Vous êtes peut-être déjà tombé sur l’une de ses vidéos TikTok, souvent repostées sur d’autres réseaux sociaux comme Instagram et Twitter. Shaheel Shermont Flair, alias @Shermont22, a un don pour créer des vidéos virales à partir d’éléments rudimentaires du quotidien qu’il arbore comme s’il s’agissait d’une des dernières créations aussi loufoques qu’onéreuses d’un défilé de haute couture. Des parodies du cirque et du faste de l’industrie de la mode qui paraissent d’autant plus frappantes qu’elles ont comme arrière-plan un milieu désargenté des îles Fidji.
Sur TikTok, Shaheel Shermont Flair alias @Shermont22 parodie la mode
Le sens de l’ironie de Shaheel Shermont Flair lui a déjà attiré près de 500.000 followers et 20 millions de mentions j’aime sur le réseau social chinois. Et si ses vidéos plaisent tant, c’est sûrement parce que le conceptualisme des uns — une élite fortunée, souvent déconnectée — peut facilement confiner à l’absurde aux yeux des autres.

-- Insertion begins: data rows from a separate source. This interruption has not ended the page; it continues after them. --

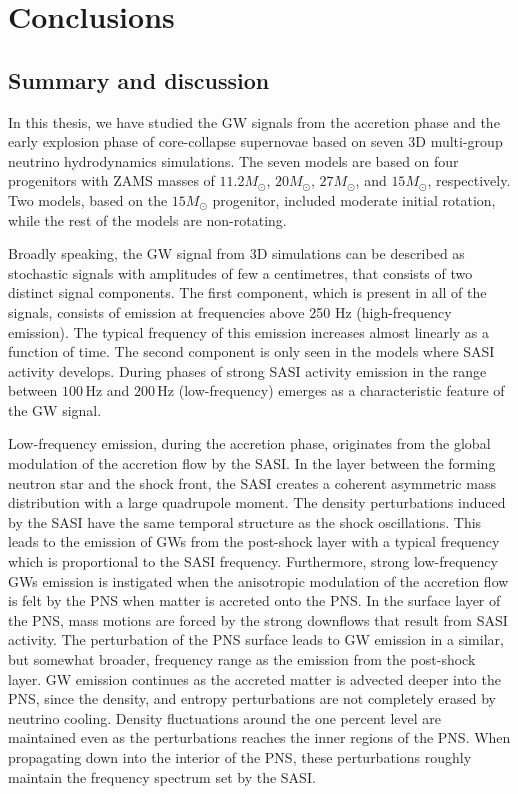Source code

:\chapter{Conclusions}
\section{Summary and discussion}
In this thesis, we have studied the GW signals from the accretion phase and the early
explosion phase of core-collapse supernovae based on seven 3D
multi-group neutrino hydrodynamics simulations. The seven models are based on four progenitors
with ZAMS masses of $11.2 M_\odot$, $20 M_\odot$, $27 M_\odot$, and $15 M_\odot$, respectively.
Two models, based on the $15 M_\odot$ progenitor, included moderate initial rotation, while the
rest of the models are non-rotating.

Broadly speaking, the GW signal from 3D simulations can be described as stochastic signals with 
amplitudes of few a centimetres, that consists of two distinct signal components.
The first component, which is present in all of the signals, consists of emission at frequencies
above 250 Hz (high-frequency emission). The typical frequency of this emission increases almost 
linearly as a function of time. The second component is only seen in the models where
SASI activity develops. During phases of strong SASI activity 
emission in the range between $100 \, \mathrm{Hz}$ and $200 \, \mathrm{Hz}$ (low-frequency) 
emerges as a characteristic feature of the GW signal.

Low-frequency emission, during the accretion phase, 
originates from the global modulation of the accretion flow by the SASI.
In the layer between the forming neutron star and the shock front, the SASI creates a coherent
asymmetric mass distribution with a large quadrupole moment. The density perturbations induced
by the SASI have the same temporal structure
as the shock oscillations. This leads to the emission of GWs from the post-shock layer with a typical frequency which is proportional to the SASI frequency. 
Furthermore, strong low-frequency GWs emission is instigated when the anisotropic modulation of the accretion flow is felt by the PNS when matter is accreted onto the PNS. 
In the surface layer of the PNS, mass motions are forced by the strong downflows that result from SASI activity. The perturbation of the PNS surface leads to
GW emission in a similar, but somewhat broader, frequency range as the emission from the
post-shock layer. GW emission continues as the accreted matter is advected deeper into the 
PNS, since the density, and entropy perturbations are not
completely erased by neutrino cooling. Density fluctuations around the one percent level
are maintained even as the perturbations reaches the inner regions of the PNS. When propagating down into the interior of the PNS, these perturbations roughly maintain the frequency spectrum set by the SASI.

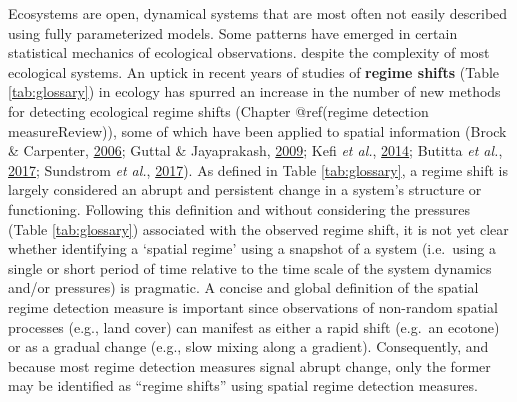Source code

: \documentclass[12pt,twoside,openany]{reedthesis}
\begin{document}
Ecosystems are open, dynamical systems that are most often not easily described using fully parameterized models. Some patterns have emerged in certain statistical mechanics of ecological observations. despite the complexity of most ecological systems. An uptick in recent years of studies of \textbf{regime shifts} (Table \ref{tab:glossary}) in ecology has spurred an increase in the number of new methods for detecting ecological regime shifts (Chapter @ref(regime detection measureReview)), some of which have been applied to spatial information (Brock \& Carpenter, \protect\hyperlink{ref-brock_variance_2006}{2006}; Guttal \& Jayaprakash, \protect\hyperlink{ref-guttal2009spatial}{2009}; Kefi \emph{et al.}, \protect\hyperlink{ref-kefi2014early}{2014}; Butitta \emph{et al.}, \protect\hyperlink{ref-butitta_spatial_2017}{2017}; Sundstrom \emph{et al.}, \protect\hyperlink{ref-sundstrom2017detecting}{2017}). As defined in Table \ref{tab:glossary}, a regime shift is largely considered an abrupt and persistent change in a system's structure or functioning. Following this definition and without considering the pressures (Table \ref{tab:glossary}) associated with the observed regime shift, it is not yet clear whether identifying a `spatial regime' using a snapshot of a system (i.e.~using a single or short period of time relative to the time scale of the system dynamics and/or pressures) is pragmatic. A concise and global definition of the spatial regime detection measure is important since observations of non-random spatial processes (e.g., land cover) can manifest as either a rapid shift (e.g.~an ecotone) or as a gradual change (e.g., slow mixing along a gradient). Consequently, and because most regime detection measures signal abrupt change, only the former may be identified as ``regime shifts'' using spatial regime detection measures.
\end{document}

D’ailleurs, d’autres vidéos qui font la satire du luxe cartonnent sur TikTok. Sûrement parce qu’il devient de plus en plus risible et irrésistible de se moquer de cette industrie qui s’amuse de façon toujours plus visible et éhontée à singer les classes les plus populaires. Que ce soit le sac Ikea ou Tati, le jogging dans les chaussettes, les Crocs, les sacs poubelles ou encore les sneakers pré-usées de Balenciaga (oui, ça fait beaucoup pour une seule maison, mais c’est le dada de Demna Gvasalia, son DA actuel). Ou encore Kanye West qui vend le fruit de la collab’ entre sa marque Yeezy et Gap dans des sacs de construction.
Qui est vraiment Shaheel Shermont Flair alias @Shermont22 sur TikTok
À mesure que cette industrie prend conscience des enjeux d’appropriation culturelle, elle semble s’amuser de plus en plus avec les codes de classes sociales, comme un nouveau terrain de jeu moins miné. Et c’est peut-être aussi ce contexte qui explique la viralité des vidéos de @Shermont22, lui qui se trouve à la croisée d’enjeux de race, de classe, de sexualité, et même d’expression de genre.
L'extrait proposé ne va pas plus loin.